Présenté par Catherine Moisan et Jean-François Cuisinier, le rapport aborde la réforme du lycée sous 4 axes : un bilan des enseignements d’exploration, de l’accompagnement personnalisé, l’autonomie des établissements et le pilotage de la réforme.

Les enseignements d’exploration améliorent-ils l’orientation des élèves ? Si l’offre d’enseignements d’exploration (EE) a été généralement assez diversifiée (la majorité des lycées en propose entre 5 et 9), les choix d’EE sont restés « imprégnés de la logique de prédétermination de l’orientation » a pu affirmer JF Cuisinier.
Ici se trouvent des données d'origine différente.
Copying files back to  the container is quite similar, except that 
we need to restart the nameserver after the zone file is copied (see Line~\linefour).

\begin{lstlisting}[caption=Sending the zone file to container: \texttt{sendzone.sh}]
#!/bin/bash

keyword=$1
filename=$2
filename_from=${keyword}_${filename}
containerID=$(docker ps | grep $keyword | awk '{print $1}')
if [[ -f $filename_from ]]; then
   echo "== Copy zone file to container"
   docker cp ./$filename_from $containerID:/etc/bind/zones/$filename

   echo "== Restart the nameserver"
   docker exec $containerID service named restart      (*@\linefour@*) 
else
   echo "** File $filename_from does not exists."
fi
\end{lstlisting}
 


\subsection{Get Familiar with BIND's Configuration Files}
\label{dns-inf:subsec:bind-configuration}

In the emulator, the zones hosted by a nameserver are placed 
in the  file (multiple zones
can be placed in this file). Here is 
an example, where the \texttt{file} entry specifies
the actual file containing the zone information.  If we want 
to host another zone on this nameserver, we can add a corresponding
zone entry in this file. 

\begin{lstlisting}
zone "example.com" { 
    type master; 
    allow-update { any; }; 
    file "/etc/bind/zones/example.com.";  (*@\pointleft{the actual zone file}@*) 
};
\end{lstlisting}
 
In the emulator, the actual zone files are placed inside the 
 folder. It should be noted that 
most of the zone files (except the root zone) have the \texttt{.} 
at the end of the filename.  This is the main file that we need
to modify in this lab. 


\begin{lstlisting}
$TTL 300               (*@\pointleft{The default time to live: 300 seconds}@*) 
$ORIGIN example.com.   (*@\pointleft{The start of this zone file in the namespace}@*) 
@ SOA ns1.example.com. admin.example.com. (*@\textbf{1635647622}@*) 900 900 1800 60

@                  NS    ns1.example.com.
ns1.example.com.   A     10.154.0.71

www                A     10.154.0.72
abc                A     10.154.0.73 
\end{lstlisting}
Les familles ont vite repéré que MPS ouvrait la porte de la série S par exemple. C’est peut-être ce qui explique que 85% des élèves ont opté pour les SES et 20% pour PFEG (le choix de l’un des deux au moins étant obligatoire). « Les goûts personnels semblent avoir faiblement présidé aux choix » assure le rapport. Les établissements ont organisé leurs classes de seconde selon les choix d’EE et donc reconstitué des profils de classe avec des enseignements de tronc commun de niveau différent. Le rapport signale que souvent les EE d’économie, étant obligatoires, sont restés des cours magistraux. Pour les élèves, les EE sont vus « comme des options préfigurant leur futur choix d’orientation » alors même que la prise en compte de l’évaluation des EE dans les décisions des conseil de classe reste une question sans réponse officielle… Les inspecteurs préconisent d’améliorer l’information des professeurs principaux de 3ème et des collégiens, de réfléchir à l’offre académique (les EE ont aussi servi à aviver la concurrence entre établissements) et de « répondre aux interrogations » des enseignants des EE d’économie. Enfin, « une mise au point doit être faite sur le rôle des EE dans l’orientation en fin de seconde ». C’est revenir aux préoccupations du point de départ et reconnaître que l’objectif d’une orientation progressive permettant la découverte de nouvelles disciplines n’est pas atteint.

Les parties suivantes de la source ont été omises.